WORK TO BE COMPLETED
Each line of the listing below that includes "localhost" should be reported.

PROVIDED MATERIAL
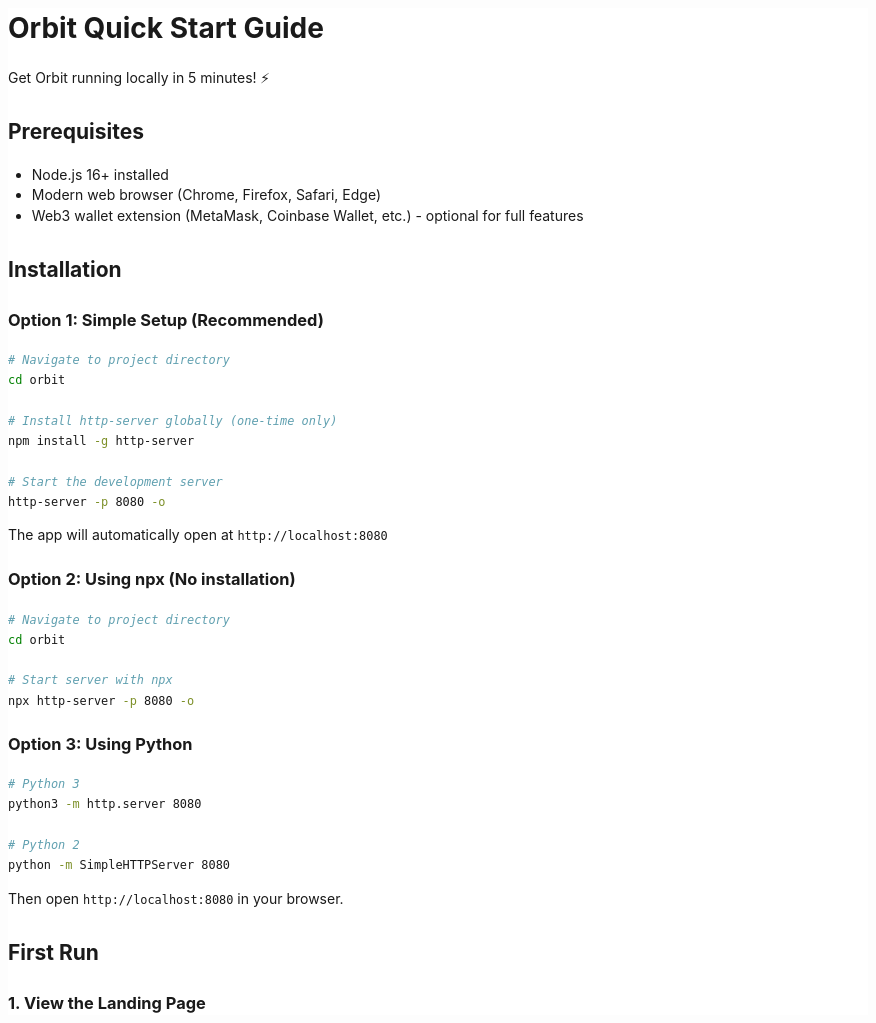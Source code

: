 # Orbit Quick Start Guide

Get Orbit running locally in 5 minutes! ⚡

## Prerequisites

- Node.js 16+ installed
- Modern web browser (Chrome, Firefox, Safari, Edge)
- Web3 wallet extension (MetaMask, Coinbase Wallet, etc.) - optional for full features

## Installation

### Option 1: Simple Setup (Recommended)

```bash
# Navigate to project directory
cd orbit

# Install http-server globally (one-time only)
npm install -g http-server

# Start the development server
http-server -p 8080 -o
```

The app will automatically open at `http://localhost:8080`

### Option 2: Using npx (No installation)

```bash
# Navigate to project directory
cd orbit

# Start server with npx
npx http-server -p 8080 -o
```

### Option 3: Using Python

```bash
# Python 3
python3 -m http.server 8080

# Python 2
python -m SimpleHTTPServer 8080
```

Then open `http://localhost:8080` in your browser.

## First Run

### 1. View the Landing Page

OUTPUT BELOW
The app will automatically open at `http://localhost:8080`
Then open `http://localhost:8080` in your browser.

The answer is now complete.